Elena Poniatowska
Conocí a Monsiváis en 1957 al lado de José Emilio Pacheco. Siempre los vi juntos. Delgadísimos, ágiles, implacables, pero también consigo mismos. (“Mi texto es un bodrio”, decía Monsi; “no tengo ni para comer” exponía José Emilio.) Ambos de pelo oscuro, mordaces, traviesos, anteojudos, deslumbrantes, caminaban y tomaban café y se leían en voz alta sus engendros. Ambos eran poetas y escribían en la revista Medio Siglo. Desde entonces los tres nos quisimos mucho porque nos unió la risa y nunca nos hicimos confidencias. Monsiváis está obligado a medio quererme porque doña Ester, su madre, se lo ordenó antes de irse al cielo, pero si por él fuera ya estaría yo cuatro metros bajo tierra, en la fosa pantanosa de su maledicencia.

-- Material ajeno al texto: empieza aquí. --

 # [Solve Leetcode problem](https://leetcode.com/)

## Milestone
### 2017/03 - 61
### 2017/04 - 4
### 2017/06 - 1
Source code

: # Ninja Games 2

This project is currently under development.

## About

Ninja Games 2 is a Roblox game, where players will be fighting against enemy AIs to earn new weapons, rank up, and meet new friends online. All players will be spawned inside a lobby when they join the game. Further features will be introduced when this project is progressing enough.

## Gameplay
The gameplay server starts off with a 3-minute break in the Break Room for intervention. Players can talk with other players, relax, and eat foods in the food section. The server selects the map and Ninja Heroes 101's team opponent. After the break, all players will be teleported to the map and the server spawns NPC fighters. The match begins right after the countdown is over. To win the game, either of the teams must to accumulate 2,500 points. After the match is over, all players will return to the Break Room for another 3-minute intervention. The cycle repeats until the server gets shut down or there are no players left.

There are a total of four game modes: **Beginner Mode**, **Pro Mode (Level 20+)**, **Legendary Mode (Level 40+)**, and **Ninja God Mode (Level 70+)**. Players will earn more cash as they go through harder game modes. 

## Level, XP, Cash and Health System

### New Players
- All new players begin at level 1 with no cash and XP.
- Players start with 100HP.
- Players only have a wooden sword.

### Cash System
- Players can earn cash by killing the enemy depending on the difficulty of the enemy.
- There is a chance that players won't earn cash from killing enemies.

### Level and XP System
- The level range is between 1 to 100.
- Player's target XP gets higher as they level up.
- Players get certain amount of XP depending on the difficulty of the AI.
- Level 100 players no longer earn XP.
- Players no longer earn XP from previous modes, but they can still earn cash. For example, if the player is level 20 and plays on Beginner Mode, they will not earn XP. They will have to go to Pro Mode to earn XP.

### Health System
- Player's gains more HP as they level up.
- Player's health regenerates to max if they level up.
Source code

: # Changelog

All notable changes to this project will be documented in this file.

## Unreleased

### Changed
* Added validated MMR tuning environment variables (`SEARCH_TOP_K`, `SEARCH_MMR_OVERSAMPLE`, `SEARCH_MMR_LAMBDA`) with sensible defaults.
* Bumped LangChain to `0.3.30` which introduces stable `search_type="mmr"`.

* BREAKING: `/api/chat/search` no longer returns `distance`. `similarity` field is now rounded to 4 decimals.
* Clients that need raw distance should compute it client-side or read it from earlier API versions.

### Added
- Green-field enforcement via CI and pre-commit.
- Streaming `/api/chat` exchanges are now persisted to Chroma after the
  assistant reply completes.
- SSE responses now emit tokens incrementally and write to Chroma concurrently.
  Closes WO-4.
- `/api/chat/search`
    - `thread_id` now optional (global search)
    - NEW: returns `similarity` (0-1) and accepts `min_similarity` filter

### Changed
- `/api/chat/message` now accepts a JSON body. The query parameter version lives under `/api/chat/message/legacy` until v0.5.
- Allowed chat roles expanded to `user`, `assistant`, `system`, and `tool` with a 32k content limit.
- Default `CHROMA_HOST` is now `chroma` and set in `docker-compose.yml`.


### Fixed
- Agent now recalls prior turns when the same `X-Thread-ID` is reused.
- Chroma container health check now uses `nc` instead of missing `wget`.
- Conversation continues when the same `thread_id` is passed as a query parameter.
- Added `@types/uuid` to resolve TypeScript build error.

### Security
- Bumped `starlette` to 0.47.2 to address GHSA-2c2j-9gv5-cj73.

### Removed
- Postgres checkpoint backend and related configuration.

Como todos sabemos que es punzante y taimado, su tartufería se transforma en una suerte de cordial virtuosismo que ejerce relamiéndose como el gato de Cheshire, ése que sonreía sin parar a la incauta Alicia enseñando sus dientes en la oscuridad del país de las maravillas. Que el rostro de Monsiváis es cada vez más felino, sus carcajadas más próximas al maullido, lo comprobamos quienes lo seguimos desde hace cuarenta y siete años y vemos cómo se blanquean prematuramente sus cabellos y se afilan sus uñas. A medida que pasa el tiempo Monsiváis se parece cada vez más a sus gatos: Rosa Luz Emburgo, Ansia de militancia, Eva Sión, Fetiche de peluche y Fray Gatolomé de las bardas, Chocorrol.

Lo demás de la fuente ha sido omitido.